In a recent post on Data Mining Research, Will mentioned a paper entitled Statistical Modeling: The Two Cultures. This paper, written by Leo Breiman (the father of decision trees) and published in 2001 in Statistical Science is intended to both statisticians and data miners. As indicated in the title, Breiman compares two different cultures: the statistical culture assuming data models and the data mining culture using algorithmic models.
The whole paper is about comparing these two ways of thinking and solving problems. The author suggests that algorithmic models should be used instead of data models. One of his main argument is that data models are not applicable to a wide range of current problems. The power of this article is to explain complex ideas in a readable manner. Breiman is very good at showing the difference between the two approaches.

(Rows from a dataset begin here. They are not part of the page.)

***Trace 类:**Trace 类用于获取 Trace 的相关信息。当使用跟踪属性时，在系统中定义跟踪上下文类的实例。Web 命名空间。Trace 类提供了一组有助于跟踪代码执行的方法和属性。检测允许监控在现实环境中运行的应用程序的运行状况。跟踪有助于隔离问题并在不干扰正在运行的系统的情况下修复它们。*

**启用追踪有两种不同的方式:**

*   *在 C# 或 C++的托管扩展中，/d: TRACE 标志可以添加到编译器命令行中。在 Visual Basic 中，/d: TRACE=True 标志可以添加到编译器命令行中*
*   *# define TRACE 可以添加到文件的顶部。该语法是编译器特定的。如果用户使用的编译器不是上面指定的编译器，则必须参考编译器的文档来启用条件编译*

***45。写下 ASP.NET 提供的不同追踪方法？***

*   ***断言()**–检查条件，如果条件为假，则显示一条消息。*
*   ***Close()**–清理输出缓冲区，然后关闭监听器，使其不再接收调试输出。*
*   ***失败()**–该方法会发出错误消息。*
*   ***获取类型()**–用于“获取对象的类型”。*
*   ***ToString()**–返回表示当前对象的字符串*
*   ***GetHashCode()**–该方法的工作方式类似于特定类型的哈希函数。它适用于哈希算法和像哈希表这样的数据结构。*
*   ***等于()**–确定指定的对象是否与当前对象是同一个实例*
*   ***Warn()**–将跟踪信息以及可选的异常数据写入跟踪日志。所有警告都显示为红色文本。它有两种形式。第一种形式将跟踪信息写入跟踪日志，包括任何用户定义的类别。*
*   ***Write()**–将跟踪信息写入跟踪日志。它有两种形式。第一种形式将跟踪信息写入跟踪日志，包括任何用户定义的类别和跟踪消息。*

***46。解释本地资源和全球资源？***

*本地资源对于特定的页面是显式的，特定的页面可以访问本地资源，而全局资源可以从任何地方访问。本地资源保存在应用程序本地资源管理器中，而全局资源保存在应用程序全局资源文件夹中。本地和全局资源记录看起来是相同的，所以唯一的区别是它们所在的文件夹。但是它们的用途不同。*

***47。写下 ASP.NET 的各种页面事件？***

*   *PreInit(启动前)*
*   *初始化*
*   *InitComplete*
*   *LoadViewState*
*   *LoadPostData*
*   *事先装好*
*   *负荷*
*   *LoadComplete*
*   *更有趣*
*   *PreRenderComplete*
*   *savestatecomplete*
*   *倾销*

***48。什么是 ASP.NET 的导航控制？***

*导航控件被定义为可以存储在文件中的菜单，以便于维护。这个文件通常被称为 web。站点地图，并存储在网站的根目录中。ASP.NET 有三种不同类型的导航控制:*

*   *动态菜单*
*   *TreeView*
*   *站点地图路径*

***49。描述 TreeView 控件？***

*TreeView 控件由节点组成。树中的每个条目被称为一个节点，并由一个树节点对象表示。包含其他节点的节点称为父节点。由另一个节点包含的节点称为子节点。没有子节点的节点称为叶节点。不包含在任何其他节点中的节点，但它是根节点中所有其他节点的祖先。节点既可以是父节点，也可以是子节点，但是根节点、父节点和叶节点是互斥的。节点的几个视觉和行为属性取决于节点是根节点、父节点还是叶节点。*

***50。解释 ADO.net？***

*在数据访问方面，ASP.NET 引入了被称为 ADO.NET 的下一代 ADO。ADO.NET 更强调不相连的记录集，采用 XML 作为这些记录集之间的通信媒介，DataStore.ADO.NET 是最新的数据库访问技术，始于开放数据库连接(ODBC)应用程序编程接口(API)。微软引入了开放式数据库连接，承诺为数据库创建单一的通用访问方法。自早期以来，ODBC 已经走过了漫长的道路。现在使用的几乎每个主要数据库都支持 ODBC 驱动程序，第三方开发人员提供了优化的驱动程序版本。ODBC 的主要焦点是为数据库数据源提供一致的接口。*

According to Breiman, the problem with statisticians can be explained this way:
“This enterprise has at its heart the belief that a statistician, by imagination and by looking at the data, can invent a reasonable good parametric class of models for a complex mechanism devised by nature“
This is of course not possible in the case of very complex problems. This is one of the limitations of the statistician approach. On the contrary, in data mining we consider the “mechanism devised by nature” complex and unknown. The article then deals with topics such as the multiplicity of good models and the curse of dimensionality.
The aim of Breiman is not to say that data miners are more efficient than statisticians, but rather that statisticians should be open to a wider variety of tools. As a conclusion, I think this paper is worth reading, whether you area a statistician or a data miner. I have read several papers during my PhD and this is certainly one of the most interesting one.
Thanks to Will Dwinnell for mentioning this article.